**Work task**:
Give the listing below again in full, exactly as written.

**Source material**:
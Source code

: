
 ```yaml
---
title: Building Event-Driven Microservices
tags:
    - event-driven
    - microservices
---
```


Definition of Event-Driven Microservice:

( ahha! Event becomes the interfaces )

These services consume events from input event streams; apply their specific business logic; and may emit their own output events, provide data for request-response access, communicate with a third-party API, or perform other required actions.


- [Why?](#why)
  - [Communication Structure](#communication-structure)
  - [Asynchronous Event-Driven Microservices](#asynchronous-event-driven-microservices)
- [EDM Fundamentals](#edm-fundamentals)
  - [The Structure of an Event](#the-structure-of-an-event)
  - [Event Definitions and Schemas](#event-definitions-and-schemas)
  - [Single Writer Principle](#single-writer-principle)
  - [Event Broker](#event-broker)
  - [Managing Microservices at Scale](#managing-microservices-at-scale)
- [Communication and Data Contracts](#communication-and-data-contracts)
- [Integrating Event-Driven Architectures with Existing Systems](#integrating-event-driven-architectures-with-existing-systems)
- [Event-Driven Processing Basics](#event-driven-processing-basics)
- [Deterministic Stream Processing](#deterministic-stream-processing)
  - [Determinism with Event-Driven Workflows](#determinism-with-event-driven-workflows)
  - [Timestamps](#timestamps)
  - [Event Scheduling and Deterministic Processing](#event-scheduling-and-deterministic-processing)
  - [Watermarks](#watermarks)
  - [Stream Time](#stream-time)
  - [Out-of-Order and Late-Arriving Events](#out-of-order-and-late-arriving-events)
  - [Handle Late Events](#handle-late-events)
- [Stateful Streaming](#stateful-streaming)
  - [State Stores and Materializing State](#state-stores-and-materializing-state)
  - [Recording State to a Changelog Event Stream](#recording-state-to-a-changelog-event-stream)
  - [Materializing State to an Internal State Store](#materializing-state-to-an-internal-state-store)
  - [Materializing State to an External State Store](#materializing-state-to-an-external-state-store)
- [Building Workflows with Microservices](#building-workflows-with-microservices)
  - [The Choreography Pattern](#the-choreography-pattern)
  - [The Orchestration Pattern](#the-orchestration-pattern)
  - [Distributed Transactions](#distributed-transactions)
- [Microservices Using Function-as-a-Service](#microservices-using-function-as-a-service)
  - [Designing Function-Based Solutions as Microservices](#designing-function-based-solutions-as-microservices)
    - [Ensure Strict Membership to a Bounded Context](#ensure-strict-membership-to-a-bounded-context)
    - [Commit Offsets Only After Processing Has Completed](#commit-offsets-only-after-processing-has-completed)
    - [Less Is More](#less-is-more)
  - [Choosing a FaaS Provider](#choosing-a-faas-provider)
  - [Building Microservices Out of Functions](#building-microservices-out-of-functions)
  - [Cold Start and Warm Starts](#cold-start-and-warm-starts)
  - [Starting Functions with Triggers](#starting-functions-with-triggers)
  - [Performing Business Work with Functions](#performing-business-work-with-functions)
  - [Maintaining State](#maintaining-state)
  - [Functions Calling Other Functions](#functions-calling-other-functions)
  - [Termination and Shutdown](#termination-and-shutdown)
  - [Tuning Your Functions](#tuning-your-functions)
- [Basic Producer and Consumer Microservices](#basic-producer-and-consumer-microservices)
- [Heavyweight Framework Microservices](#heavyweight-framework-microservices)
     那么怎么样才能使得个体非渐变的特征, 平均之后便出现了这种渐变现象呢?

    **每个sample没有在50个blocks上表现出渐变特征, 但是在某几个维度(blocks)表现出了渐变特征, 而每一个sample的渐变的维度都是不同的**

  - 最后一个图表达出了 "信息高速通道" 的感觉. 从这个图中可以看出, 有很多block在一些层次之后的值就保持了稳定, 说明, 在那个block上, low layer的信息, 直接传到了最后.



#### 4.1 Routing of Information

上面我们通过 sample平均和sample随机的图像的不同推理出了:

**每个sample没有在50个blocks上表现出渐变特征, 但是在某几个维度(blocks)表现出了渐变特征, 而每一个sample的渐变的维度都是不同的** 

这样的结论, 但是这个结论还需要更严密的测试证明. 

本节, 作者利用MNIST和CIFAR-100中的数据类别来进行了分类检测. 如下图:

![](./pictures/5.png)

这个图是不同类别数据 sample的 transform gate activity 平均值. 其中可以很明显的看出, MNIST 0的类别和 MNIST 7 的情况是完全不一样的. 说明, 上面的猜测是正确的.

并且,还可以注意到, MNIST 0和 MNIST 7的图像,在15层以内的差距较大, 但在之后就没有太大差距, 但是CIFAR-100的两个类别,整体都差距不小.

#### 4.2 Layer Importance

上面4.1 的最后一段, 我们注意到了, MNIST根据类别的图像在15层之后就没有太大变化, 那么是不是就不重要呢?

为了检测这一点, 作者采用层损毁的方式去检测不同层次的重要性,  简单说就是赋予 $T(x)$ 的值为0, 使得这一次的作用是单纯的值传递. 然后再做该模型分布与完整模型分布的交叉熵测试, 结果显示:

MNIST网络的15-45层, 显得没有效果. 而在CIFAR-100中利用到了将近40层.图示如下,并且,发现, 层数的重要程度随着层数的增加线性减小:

**Result of this task**:
Source code

:
 ```yaml
---
title: Building Event-Driven Microservices
tags:
    - event-driven
    - microservices
---
```


Definition of Event-Driven Microservice:

( ahha! Event becomes the interfaces )

These services consume events from input event streams; apply their specific business logic; and may emit their own output events, provide data for request-response access, communicate with a third-party API, or perform other required actions.


- [Why?](#why)
  - [Communication Structure](#communication-structure)
  - [Asynchronous Event-Driven Microservices](#asynchronous-event-driven-microservices)
- [EDM Fundamentals](#edm-fundamentals)
  - [The Structure of an Event](#the-structure-of-an-event)
  - [Event Definitions and Schemas](#event-definitions-and-schemas)
  - [Single Writer Principle](#single-writer-principle)
  - [Event Broker](#event-broker)
  - [Managing Microservices at Scale](#managing-microservices-at-scale)
- [Communication and Data Contracts](#communication-and-data-contracts)
- [Integrating Event-Driven Architectures with Existing Systems](#integrating-event-driven-architectures-with-existing-systems)
- [Event-Driven Processing Basics](#event-driven-processing-basics)
- [Deterministic Stream Processing](#deterministic-stream-processing)
  - [Determinism with Event-Driven Workflows](#determinism-with-event-driven-workflows)
  - [Timestamps](#timestamps)
  - [Event Scheduling and Deterministic Processing](#event-scheduling-and-deterministic-processing)
  - [Watermarks](#watermarks)
  - [Stream Time](#stream-time)
  - [Out-of-Order and Late-Arriving Events](#out-of-order-and-late-arriving-events)
  - [Handle Late Events](#handle-late-events)
- [Stateful Streaming](#stateful-streaming)
  - [State Stores and Materializing State](#state-stores-and-materializing-state)
  - [Recording State to a Changelog Event Stream](#recording-state-to-a-changelog-event-stream)
  - [Materializing State to an Internal State Store](#materializing-state-to-an-internal-state-store)
  - [Materializing State to an External State Store](#materializing-state-to-an-external-state-store)
- [Building Workflows with Microservices](#building-workflows-with-microservices)
  - [The Choreography Pattern](#the-choreography-pattern)
  - [The Orchestration Pattern](#the-orchestration-pattern)
  - [Distributed Transactions](#distributed-transactions)
- [Microservices Using Function-as-a-Service](#microservices-using-function-as-a-service)
  - [Designing Function-Based Solutions as Microservices](#designing-function-based-solutions-as-microservices)
    - [Ensure Strict Membership to a Bounded Context](#ensure-strict-membership-to-a-bounded-context)
    - [Commit Offsets Only After Processing Has Completed](#commit-offsets-only-after-processing-has-completed)
    - [Less Is More](#less-is-more)
  - [Choosing a FaaS Provider](#choosing-a-faas-provider)
  - [Building Microservices Out of Functions](#building-microservices-out-of-functions)
  - [Cold Start and Warm Starts](#cold-start-and-warm-starts)
  - [Starting Functions with Triggers](#starting-functions-with-triggers)
  - [Performing Business Work with Functions](#performing-business-work-with-functions)
  - [Maintaining State](#maintaining-state)
  - [Functions Calling Other Functions](#functions-calling-other-functions)
  - [Termination and Shutdown](#termination-and-shutdown)
  - [Tuning Your Functions](#tuning-your-functions)
- [Basic Producer and Consumer Microservices](#basic-producer-and-consumer-microservices)
- [Heavyweight Framework Microservices](#heavyweight-framework-microservices)
     那么怎么样才能使得个体非渐变的特征, 平均之后便出现了这种渐变现象呢?

    **每个sample没有在50个blocks上表现出渐变特征, 但是在某几个维度(blocks)表现出了渐变特征, 而每一个sample的渐变的维度都是不同的**

  - 最后一个图表达出了 "信息高速通道" 的感觉. 从这个图中可以看出, 有很多block在一些层次之后的值就保持了稳定, 说明, 在那个block上, low layer的信息, 直接传到了最后.



#### 4.1 Routing of Information

上面我们通过 sample平均和sample随机的图像的不同推理出了:

**每个sample没有在50个blocks上表现出渐变特征, 但是在某几个维度(blocks)表现出了渐变特征, 而每一个sample的渐变的维度都是不同的** 

这样的结论, 但是这个结论还需要更严密的测试证明. 

本节, 作者利用MNIST和CIFAR-100中的数据类别来进行了分类检测. 如下图:

![](./pictures/5.png)

这个图是不同类别数据 sample的 transform gate activity 平均值. 其中可以很明显的看出, MNIST 0的类别和 MNIST 7 的情况是完全不一样的. 说明, 上面的猜测是正确的.

并且,还可以注意到, MNIST 0和 MNIST 7的图像,在15层以内的差距较大, 但在之后就没有太大差距, 但是CIFAR-100的两个类别,整体都差距不小.

#### 4.2 Layer Importance

上面4.1 的最后一段, 我们注意到了, MNIST根据类别的图像在15层之后就没有太大变化, 那么是不是就不重要呢?

为了检测这一点, 作者采用层损毁的方式去检测不同层次的重要性,  简单说就是赋予 $T(x)$ 的值为0, 使得这一次的作用是单纯的值传递. 然后再做该模型分布与完整模型分布的交叉熵测试, 结果显示:

MNIST网络的15-45层, 显得没有效果. 而在CIFAR-100中利用到了将近40层.图示如下,并且,发现, 层数的重要程度随着层数的增加线性减小:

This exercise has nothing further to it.